BILLY: ¿En qué piensa ese hombre, Lane?
LANE: Coby es un tipo raro. Anda siempre por ahí, solo, detrás de no se sabe qué y siempre en territorios comanches. Se dice que a quien busca es a su mujer. Se la quitaron los indios hace ya muchos años y cuando se entera de que a alguien le han quitado la suya se echa al camino y él es siempre quien la encuentra.
Un drama íntimo, pero vislumbrado desde rudas e insalvables distancias psíquicas, a través del perfil pétreo y bárbaro de un hombre fundido en un caballo contra la pantalla deslumbradora de un escenario donde todos los caminos están todavía por trazar: eso es un western.
JOHNNY GUITAR: No he venido a buscar camorra, señor Lonergan.
BART LONERGAN: Llámeme Bart, los amigos me llaman Bart.
JOHNNY GUITAR: Como usted quiera, señor Lonergan.

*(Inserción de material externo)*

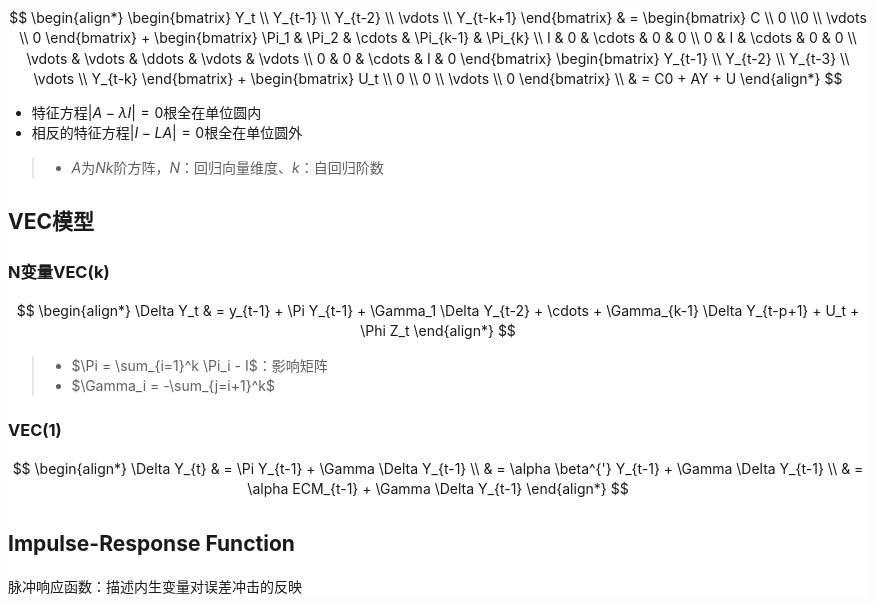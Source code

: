 $$
\begin{align*}
\begin{bmatrix} Y_t \\ Y_{t-1} \\ Y_{t-2} \\ \vdots \\
	Y_{t-k+1} \end{bmatrix} & =
\begin{bmatrix} C \\ 0 \\0 \\ \vdots \\ 0 \end{bmatrix} +
\begin{bmatrix}
	\Pi_1 & \Pi_2 & \cdots & \Pi_{k-1} & \Pi_{k} \\
	I & 0 & \cdots & 0 & 0 \\
	0 & I & \cdots & 0 & 0 \\
	\vdots & \vdots & \ddots & \vdots & \vdots \\
	0 & 0 & \cdots & I & 0
\end{bmatrix}
\begin{bmatrix} Y_{t-1} \\ Y_{t-2} \\ Y_{t-3} \\ \vdots \\
	Y_{t-k} \end{bmatrix} +
\begin{bmatrix} U_t \\ 0 \\ 0 \\ \vdots \\ 0 \end{bmatrix} \\
	& = C0 + AY + U
\end{align*}
$$

-	特征方程$|A-\lambda I| = 0$根全在单位圆内
-	相反的特征方程$|I - LA| = 0$根全在单位圆外

> -	$A$为$Nk$阶方阵，$N$：回归向量维度、$k$：自回归阶数

##	VEC模型

###	N变量VEC(k)

$$
\begin{align*}
\Delta Y_t & = y_{t-1} + \Pi Y_{t-1} + \Gamma_1 \Delta Y_{t-2}
	+ \cdots + \Gamma_{k-1} \Delta Y_{t-p+1} + U_t
	+ \Phi Z_t
\end{align*}
$$

> - $\Pi = \sum_{i=1}^k \Pi_i - I$：影响矩阵
> - $\Gamma_i = -\sum_{j=i+1}^k$

###	VEC(1)

$$
\begin{align*}
\Delta Y_{t} & = \Pi Y_{t-1} + \Gamma \Delta Y_{t-1} \\
	& = \alpha \beta^{'} Y_{t-1} + \Gamma \Delta Y_{t-1} \\
	& = \alpha ECM_{t-1} + \Gamma \Delta Y_{t-1}
\end{align*}
$$

##	Impulse-Response Function

脉冲响应函数：描述内生变量对误差冲击的反映
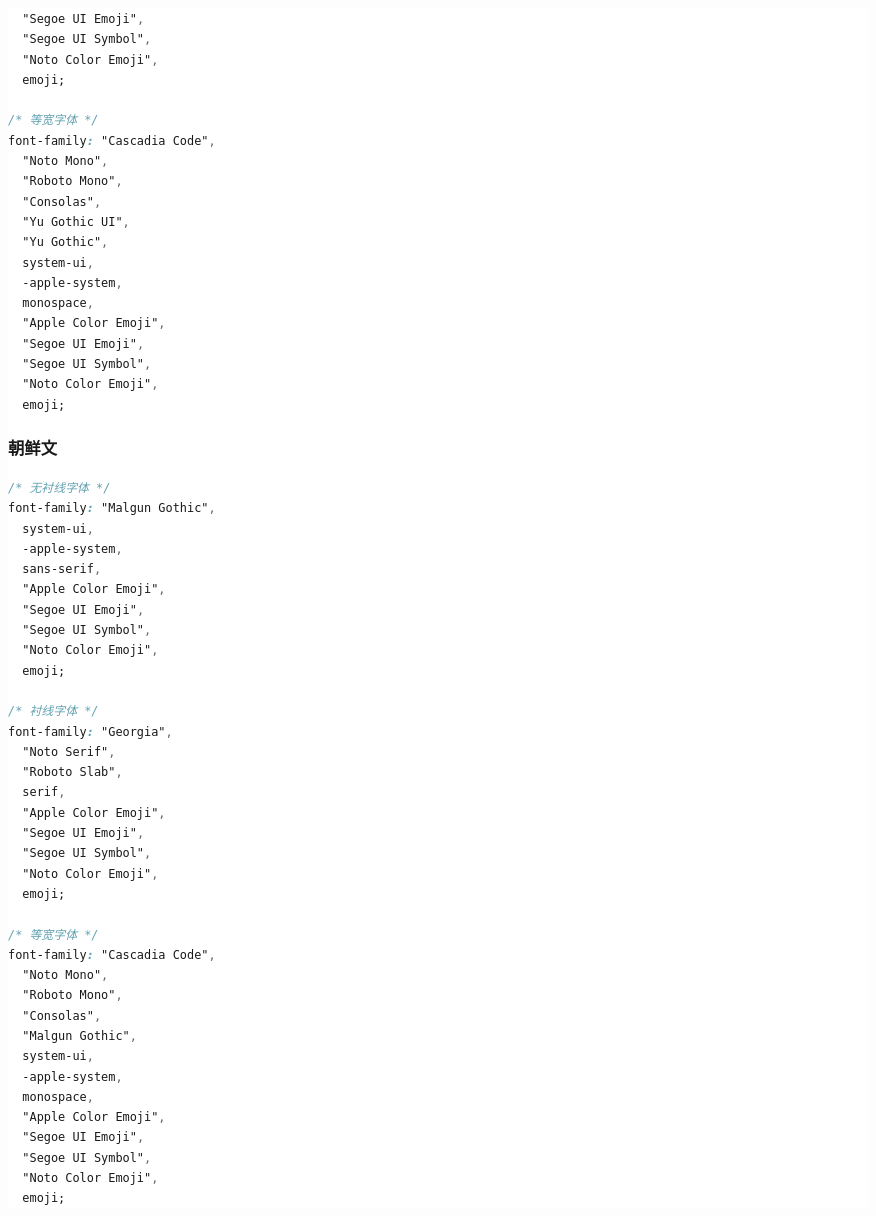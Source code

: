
 ```css
  "Segoe UI Emoji",
  "Segoe UI Symbol",
  "Noto Color Emoji",
  emoji;

/* 等宽字体 */
font-family: "Cascadia Code",
  "Noto Mono",
  "Roboto Mono",
  "Consolas",
  "Yu Gothic UI",
  "Yu Gothic",
  system-ui,
  -apple-system,
  monospace,
  "Apple Color Emoji",
  "Segoe UI Emoji",
  "Segoe UI Symbol",
  "Noto Color Emoji",
  emoji;
```

<h3 id="msft_fonts_k">朝鲜文</h3>

```css
/* 无衬线字体 */
font-family: "Malgun Gothic",
  system-ui,
  -apple-system,
  sans-serif,
  "Apple Color Emoji",
  "Segoe UI Emoji",
  "Segoe UI Symbol",
  "Noto Color Emoji",
  emoji;

/* 衬线字体 */
font-family: "Georgia",
  "Noto Serif",
  "Roboto Slab",
  serif,
  "Apple Color Emoji",
  "Segoe UI Emoji",
  "Segoe UI Symbol",
  "Noto Color Emoji",
  emoji;

/* 等宽字体 */
font-family: "Cascadia Code",
  "Noto Mono",
  "Roboto Mono",
  "Consolas",
  "Malgun Gothic",
  system-ui,
  -apple-system,
  monospace,
  "Apple Color Emoji",
  "Segoe UI Emoji",
  "Segoe UI Symbol",
  "Noto Color Emoji",
  emoji;
```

Esta socarrona conversación pertenece a una película que señala uno de esos aludidos puntos sin retorno en la historia —mucho más enrevesada que la de cualquier otro conjunto de películas agrupadas bajo encasillamiento de género— del cine del Oeste norteamericano. Su título es Johnny Guitar y fue realizada en 1953 por un cineasta, Nicholas Ray, cuya vida se urdió sobre una tupida trama de infortunios, discurrió a lo largo de una cadena de tormentas íntimas y se mantuvo hasta el final herida por la necesidad de esconder su terca búsqueda de originalidad en una industria de mercancías efímeras, que le pedía, como parte inseparable de su trabajo, la muerte de su pasión por la inmortalidad. Esa misma industria, al homogeneizar mediante la producción en serie los relatos del Oeste, abrió, sin pretenderlo —o pretendiendo lo contrario—, los caminos de la originalidad del western.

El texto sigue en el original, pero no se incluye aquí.